[Rendered images with source text]
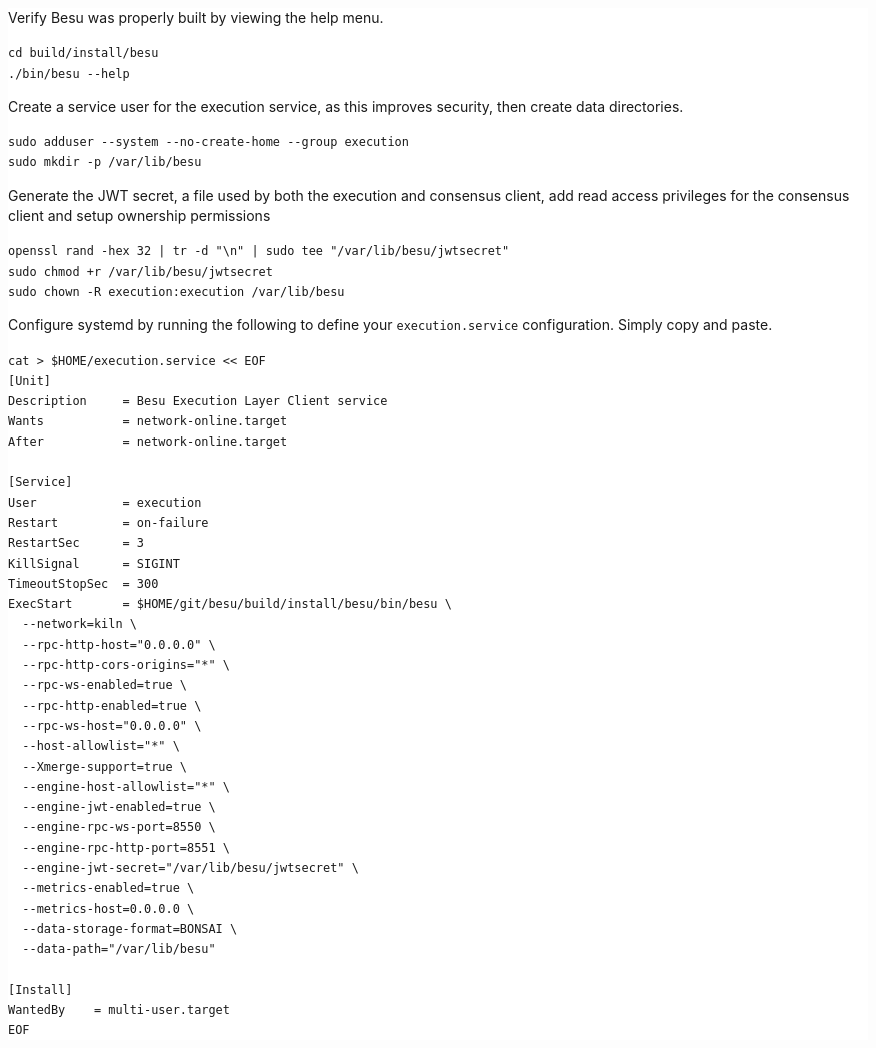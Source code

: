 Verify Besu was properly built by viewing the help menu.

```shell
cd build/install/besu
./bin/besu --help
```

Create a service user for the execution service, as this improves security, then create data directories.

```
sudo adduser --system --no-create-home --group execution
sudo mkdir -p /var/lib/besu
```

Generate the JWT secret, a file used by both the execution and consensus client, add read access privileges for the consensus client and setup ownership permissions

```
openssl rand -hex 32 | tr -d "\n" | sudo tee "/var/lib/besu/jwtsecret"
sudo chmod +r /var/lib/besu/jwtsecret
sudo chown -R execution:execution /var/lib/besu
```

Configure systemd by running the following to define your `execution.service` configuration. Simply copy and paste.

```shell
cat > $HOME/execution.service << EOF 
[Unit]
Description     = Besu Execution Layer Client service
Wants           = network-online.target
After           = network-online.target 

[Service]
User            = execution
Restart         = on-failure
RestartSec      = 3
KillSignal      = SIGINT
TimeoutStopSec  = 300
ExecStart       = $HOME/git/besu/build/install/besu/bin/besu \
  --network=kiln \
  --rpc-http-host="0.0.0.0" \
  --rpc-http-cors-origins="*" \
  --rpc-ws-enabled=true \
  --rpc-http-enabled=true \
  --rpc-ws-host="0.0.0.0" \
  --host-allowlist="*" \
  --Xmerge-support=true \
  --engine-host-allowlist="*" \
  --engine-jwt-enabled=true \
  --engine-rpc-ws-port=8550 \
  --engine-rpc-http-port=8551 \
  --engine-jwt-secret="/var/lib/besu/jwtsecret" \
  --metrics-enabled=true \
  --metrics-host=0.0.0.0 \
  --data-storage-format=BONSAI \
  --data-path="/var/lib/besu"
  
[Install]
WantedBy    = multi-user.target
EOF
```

◆ Task goal
Once you have counted the lines above that hold the word "metrics", report only that total.

◆ Answer space
2